### HOW TO COMPLETE THIS TASK
Wherever the word "syncthing" appears in a line of the records, copy that line.

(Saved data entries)
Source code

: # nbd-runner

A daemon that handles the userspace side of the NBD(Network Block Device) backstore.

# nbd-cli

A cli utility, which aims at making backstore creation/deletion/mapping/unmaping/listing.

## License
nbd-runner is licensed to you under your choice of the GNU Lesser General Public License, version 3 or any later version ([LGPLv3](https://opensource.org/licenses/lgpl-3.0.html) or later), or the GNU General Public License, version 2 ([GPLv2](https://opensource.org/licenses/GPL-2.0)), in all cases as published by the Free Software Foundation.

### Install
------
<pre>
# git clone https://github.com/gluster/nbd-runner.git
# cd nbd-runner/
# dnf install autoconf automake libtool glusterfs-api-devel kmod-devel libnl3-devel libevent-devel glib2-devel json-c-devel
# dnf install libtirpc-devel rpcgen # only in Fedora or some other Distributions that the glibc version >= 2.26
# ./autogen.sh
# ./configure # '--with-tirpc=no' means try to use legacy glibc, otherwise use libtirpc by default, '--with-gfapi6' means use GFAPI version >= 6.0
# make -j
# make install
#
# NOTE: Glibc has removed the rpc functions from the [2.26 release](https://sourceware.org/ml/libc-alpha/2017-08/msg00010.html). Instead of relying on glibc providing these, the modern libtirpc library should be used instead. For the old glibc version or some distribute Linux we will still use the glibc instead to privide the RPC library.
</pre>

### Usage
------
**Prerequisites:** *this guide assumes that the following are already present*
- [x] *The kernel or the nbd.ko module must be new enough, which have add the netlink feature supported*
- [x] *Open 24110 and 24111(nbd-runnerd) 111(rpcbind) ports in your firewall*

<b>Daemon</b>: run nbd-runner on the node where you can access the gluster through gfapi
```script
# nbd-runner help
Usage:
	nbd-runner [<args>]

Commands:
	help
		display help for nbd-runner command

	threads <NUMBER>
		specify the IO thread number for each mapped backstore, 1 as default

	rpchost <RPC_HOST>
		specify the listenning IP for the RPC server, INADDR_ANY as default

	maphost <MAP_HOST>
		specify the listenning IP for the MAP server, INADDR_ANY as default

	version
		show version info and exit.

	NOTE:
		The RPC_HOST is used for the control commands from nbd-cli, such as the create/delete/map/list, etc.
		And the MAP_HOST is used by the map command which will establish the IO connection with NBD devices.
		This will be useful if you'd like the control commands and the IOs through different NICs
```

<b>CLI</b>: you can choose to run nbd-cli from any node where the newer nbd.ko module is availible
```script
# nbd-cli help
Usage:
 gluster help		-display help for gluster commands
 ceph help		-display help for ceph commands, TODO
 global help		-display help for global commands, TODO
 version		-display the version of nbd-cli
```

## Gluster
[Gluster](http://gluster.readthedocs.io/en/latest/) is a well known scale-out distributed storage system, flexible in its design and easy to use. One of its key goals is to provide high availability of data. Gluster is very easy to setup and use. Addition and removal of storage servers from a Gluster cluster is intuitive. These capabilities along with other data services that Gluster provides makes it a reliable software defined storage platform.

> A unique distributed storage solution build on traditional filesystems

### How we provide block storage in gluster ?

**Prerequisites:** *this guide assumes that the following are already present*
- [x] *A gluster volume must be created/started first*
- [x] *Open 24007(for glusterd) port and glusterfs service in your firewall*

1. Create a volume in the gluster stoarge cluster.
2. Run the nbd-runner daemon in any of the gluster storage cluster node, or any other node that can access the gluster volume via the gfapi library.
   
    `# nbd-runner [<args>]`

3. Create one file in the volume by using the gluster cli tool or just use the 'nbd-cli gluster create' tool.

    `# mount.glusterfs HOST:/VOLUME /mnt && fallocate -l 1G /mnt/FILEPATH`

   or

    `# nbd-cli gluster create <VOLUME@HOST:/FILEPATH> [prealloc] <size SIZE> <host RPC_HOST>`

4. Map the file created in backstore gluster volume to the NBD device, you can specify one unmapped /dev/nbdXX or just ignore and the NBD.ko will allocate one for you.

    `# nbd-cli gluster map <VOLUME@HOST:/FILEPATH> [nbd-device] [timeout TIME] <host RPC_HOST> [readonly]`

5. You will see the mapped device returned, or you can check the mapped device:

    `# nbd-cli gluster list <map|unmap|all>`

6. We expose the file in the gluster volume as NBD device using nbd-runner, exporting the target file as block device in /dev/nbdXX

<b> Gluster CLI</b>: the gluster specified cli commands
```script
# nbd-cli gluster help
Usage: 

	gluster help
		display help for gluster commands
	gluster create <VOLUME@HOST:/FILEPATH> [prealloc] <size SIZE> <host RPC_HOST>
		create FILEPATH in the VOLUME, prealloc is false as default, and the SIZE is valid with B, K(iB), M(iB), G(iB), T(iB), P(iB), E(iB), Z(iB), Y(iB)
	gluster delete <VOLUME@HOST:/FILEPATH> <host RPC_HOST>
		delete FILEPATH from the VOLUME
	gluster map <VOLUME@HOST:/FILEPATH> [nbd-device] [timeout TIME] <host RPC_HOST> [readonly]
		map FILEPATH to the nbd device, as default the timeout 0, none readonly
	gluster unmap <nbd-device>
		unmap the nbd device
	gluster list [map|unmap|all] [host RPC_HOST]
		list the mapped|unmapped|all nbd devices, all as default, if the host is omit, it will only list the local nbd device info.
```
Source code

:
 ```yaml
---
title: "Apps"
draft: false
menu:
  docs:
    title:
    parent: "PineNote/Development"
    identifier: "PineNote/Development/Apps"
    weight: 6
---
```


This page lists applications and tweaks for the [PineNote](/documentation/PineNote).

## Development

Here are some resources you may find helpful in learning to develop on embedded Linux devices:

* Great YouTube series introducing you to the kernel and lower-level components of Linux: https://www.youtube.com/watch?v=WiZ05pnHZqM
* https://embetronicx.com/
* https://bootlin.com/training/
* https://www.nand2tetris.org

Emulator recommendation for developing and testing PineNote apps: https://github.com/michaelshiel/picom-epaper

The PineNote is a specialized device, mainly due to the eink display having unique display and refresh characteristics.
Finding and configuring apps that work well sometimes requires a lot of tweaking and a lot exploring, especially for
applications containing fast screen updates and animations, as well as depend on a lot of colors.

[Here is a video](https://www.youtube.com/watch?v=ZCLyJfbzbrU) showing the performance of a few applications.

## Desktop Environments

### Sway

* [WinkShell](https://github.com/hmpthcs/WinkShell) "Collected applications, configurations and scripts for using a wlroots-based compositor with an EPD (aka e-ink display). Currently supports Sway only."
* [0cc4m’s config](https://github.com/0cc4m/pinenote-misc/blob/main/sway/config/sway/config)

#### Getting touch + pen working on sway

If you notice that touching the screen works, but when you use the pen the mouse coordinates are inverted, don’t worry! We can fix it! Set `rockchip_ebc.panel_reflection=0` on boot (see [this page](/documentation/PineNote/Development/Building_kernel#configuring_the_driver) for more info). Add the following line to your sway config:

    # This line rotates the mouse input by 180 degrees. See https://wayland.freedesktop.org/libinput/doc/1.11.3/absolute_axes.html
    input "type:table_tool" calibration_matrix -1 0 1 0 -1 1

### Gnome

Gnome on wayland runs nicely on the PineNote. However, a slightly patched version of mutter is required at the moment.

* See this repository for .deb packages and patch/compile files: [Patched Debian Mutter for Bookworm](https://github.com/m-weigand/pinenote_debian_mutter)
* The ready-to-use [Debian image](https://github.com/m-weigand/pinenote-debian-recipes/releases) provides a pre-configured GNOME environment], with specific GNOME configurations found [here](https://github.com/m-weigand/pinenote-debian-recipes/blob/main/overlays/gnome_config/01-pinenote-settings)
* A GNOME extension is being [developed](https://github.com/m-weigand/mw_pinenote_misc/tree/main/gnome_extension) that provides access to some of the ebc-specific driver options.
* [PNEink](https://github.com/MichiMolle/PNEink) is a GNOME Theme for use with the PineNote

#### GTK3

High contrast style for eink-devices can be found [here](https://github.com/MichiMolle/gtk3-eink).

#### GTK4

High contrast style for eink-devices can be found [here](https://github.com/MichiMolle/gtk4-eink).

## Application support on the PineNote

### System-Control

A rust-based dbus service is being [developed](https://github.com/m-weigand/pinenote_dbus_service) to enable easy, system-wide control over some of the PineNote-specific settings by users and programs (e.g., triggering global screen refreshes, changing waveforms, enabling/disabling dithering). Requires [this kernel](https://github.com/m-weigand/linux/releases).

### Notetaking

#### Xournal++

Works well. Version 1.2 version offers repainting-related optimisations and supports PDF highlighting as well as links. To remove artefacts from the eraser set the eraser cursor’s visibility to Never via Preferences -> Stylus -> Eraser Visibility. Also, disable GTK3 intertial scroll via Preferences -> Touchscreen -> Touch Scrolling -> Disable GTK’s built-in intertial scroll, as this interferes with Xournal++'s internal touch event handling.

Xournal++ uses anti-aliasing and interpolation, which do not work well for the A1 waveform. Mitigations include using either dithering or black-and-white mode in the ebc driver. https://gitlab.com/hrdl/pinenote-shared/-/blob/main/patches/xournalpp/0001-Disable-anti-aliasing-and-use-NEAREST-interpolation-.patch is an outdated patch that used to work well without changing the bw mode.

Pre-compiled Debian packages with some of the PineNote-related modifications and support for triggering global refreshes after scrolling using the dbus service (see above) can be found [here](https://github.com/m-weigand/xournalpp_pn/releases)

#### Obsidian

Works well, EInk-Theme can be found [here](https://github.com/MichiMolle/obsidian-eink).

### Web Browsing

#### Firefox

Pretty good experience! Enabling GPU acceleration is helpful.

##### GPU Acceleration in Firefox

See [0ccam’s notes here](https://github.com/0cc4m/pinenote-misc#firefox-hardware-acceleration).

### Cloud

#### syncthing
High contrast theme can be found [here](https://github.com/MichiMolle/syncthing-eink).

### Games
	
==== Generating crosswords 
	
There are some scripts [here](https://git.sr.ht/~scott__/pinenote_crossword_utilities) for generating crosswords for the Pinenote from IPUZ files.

...

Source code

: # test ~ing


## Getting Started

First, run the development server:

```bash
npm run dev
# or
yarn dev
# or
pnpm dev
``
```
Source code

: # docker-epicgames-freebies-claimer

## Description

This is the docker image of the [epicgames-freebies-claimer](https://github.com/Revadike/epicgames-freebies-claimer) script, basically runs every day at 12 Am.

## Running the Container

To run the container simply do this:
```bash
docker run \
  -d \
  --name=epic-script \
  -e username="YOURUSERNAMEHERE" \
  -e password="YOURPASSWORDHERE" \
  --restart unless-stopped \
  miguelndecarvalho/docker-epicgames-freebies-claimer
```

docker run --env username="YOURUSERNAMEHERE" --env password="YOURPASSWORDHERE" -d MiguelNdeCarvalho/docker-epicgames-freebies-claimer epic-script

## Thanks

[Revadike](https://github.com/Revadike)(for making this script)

### SOLUTION TO THIS EXERCISE
#### syncthing
High contrast theme can be found [here](https://github.com/MichiMolle/syncthing-eink).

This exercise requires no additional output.